The researchers from Stockholm University and Karolinska Institutet have also found that viruses such as RSV and herpes simplex virus type 1 (HSV-1) can bind a special class of proteins called amyloid proteins. Amyloid proteins aggregate into plaques that play a part in Alzheimer’s disease where they lead to neuronal cell death. The mechanism behind the connection between viruses and amyloid plaques has been hard to find till now, but Kariem Ezzat and his colleagues found that HSV-1 is able to accelerate the transformation of soluble amyloid proteins into thread-like structures that constitute the amyloid plaques. In animal models of Alzheimer’s disease, they saw that mice developed the disease within 48 hours of infection in the brain. In the absence of HSV-1 infection, the process normally takes several months.
“The novel mechanisms described in our paper can have an impact not only on understanding new factors determining how infectious a virus is but also on devising new ways to design vaccines. In addition, describing a physical mechanism that links viral and amyloid causes of disease adds weight to the increasing research interest in the role of microbes in neurodegenerative disorders such as Alzheimer’s disease and opens up new avenues for treatments.”, Kariem Ezzat of Stockholm University and Karolinska Institutet says.
Kariem Ezzat – Stockholm University
The image is credited to E. Wikander/Azote/Stockholm University.
Original Research: Open access
“The Viral Protein Corona Directs Viral Pathogenesis and Amyloid Aggregation”. Kariem Ezzat, Maria Pernemalm, Sandra Pålsson, Thomas C. Roberts, Peter Järver, Aleksandra Dondalska, Burcu Bestas, Michal J. Sobkowiak, Bettina Levänen, Magnus Sköld, Elizabeth A. Thompson, Osama Saher, Otto K. Kari, Tatu Lajunen, Eva Sverremark Ekström, Caroline Nilsson, Yevheniia Ishchenko, Tarja Malm, Matthew J. A. Wood, Ultan F. Power, Sergej Masich, Anders Lindén, Johan K. Sandberg, Janne Lehtiö, Anna-Lena Spetz & Samir EL Andaloussi.
Nature Communications. doi:10.1038/s41467-019-10192-2
The Viral Protein Corona Directs Viral Pathogenesis and Amyloid Aggregation
Artificial nanoparticles accumulate a protein corona layer in biological fluids, which significantly influences their bioactivity. As nanosized obligate intracellular parasites, viruses share many biophysical properties with artificial nanoparticles in extracellular environments and here we show that respiratory syncytial virus (RSV) and herpes simplex virus type 1 (HSV-1) accumulate a rich and distinctive protein corona in different biological fluids.

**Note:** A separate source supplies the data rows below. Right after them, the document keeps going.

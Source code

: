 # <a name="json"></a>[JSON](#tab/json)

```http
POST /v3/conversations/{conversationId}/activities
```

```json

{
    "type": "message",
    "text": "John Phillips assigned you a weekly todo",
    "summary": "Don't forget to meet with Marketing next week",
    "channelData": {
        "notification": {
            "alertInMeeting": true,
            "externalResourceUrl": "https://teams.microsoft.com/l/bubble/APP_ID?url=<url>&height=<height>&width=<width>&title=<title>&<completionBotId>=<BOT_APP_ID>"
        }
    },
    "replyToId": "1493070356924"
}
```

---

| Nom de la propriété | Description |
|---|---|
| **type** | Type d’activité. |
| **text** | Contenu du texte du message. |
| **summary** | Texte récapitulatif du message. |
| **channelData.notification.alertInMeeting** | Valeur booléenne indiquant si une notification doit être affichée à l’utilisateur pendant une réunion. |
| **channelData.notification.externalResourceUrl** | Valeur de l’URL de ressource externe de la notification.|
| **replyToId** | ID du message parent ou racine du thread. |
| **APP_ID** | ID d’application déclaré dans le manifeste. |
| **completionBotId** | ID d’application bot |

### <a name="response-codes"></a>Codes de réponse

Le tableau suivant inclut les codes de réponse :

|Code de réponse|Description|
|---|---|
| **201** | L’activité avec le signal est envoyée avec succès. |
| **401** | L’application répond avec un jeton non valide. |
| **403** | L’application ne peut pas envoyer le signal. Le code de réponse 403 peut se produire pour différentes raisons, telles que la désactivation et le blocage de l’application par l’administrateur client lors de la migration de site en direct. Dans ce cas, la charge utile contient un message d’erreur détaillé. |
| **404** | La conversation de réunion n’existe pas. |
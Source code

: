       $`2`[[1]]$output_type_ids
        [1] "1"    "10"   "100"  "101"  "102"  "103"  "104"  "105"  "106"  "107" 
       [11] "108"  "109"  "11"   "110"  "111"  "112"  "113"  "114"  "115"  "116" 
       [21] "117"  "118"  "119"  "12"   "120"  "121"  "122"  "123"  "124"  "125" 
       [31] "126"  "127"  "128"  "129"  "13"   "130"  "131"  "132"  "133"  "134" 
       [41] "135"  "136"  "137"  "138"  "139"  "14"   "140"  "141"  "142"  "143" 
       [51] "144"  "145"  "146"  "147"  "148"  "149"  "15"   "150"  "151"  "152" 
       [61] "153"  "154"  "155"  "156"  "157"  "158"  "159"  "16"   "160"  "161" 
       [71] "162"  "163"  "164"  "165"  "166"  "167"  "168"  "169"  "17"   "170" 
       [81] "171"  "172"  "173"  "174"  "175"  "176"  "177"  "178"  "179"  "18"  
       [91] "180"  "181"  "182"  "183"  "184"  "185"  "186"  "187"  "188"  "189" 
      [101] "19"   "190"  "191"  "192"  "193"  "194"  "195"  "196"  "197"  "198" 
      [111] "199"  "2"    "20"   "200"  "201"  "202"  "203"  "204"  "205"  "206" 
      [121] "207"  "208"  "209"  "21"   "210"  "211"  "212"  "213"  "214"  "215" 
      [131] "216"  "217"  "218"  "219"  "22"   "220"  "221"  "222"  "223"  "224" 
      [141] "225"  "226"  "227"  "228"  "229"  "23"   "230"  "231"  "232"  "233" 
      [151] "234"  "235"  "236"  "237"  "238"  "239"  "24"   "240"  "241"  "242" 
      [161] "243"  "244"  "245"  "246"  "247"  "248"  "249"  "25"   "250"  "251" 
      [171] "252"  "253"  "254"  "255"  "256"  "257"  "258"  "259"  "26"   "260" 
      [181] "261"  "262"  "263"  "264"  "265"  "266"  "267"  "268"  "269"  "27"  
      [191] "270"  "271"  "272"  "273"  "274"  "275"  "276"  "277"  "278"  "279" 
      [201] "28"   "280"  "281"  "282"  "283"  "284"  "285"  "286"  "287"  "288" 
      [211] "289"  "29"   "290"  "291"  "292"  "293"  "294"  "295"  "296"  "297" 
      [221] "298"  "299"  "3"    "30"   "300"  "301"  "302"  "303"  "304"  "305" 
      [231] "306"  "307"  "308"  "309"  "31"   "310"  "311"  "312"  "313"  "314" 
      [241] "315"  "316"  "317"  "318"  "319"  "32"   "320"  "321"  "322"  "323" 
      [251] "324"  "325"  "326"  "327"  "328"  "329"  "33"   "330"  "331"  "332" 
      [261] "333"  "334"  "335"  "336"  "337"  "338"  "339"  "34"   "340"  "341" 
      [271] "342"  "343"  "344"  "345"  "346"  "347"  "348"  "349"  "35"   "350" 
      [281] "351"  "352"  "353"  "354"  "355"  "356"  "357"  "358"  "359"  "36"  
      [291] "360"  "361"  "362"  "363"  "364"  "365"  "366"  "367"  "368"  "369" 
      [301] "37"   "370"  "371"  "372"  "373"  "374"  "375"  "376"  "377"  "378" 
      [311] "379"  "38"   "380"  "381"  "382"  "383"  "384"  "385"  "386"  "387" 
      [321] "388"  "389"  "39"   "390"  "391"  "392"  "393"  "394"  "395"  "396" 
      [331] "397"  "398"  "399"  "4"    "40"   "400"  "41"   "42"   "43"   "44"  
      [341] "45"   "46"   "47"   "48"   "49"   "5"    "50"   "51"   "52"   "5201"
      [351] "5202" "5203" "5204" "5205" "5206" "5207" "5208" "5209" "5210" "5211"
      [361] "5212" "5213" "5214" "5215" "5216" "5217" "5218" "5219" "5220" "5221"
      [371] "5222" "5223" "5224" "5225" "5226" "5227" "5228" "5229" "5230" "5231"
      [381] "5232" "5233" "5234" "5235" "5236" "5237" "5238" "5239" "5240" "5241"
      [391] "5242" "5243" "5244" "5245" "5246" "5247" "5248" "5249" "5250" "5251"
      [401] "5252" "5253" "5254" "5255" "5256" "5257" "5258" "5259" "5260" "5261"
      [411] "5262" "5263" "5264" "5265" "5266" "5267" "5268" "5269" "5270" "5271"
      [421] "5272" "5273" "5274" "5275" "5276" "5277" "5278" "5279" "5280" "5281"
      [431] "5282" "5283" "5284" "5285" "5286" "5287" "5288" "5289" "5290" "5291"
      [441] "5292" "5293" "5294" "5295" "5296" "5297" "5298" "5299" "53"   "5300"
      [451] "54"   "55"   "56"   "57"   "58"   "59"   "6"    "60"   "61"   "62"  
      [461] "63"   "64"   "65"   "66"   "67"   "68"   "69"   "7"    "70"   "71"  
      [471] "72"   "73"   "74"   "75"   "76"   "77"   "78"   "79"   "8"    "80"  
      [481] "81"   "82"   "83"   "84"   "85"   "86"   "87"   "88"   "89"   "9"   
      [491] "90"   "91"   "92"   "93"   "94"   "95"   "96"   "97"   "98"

Moreover, we show that corona pre-coating differentially affects viral infectivity and immune cell activation. In addition, we demonstrate that viruses bind amyloidogenic peptides in their corona and catalyze amyloid formation via surface-assisted heterogeneous nucleation. Importantly, we show that HSV-1 catalyzes the aggregation of the amyloid β-peptide (Aβ42), a major constituent of amyloid plaques in Alzheimer’s disease, in vitro and in animal models. Our results highlight the viral protein corona as an acquired structural layer that is critical for viral–host interactions and illustrate a mechanistic convergence between viral and amyloid pathologies.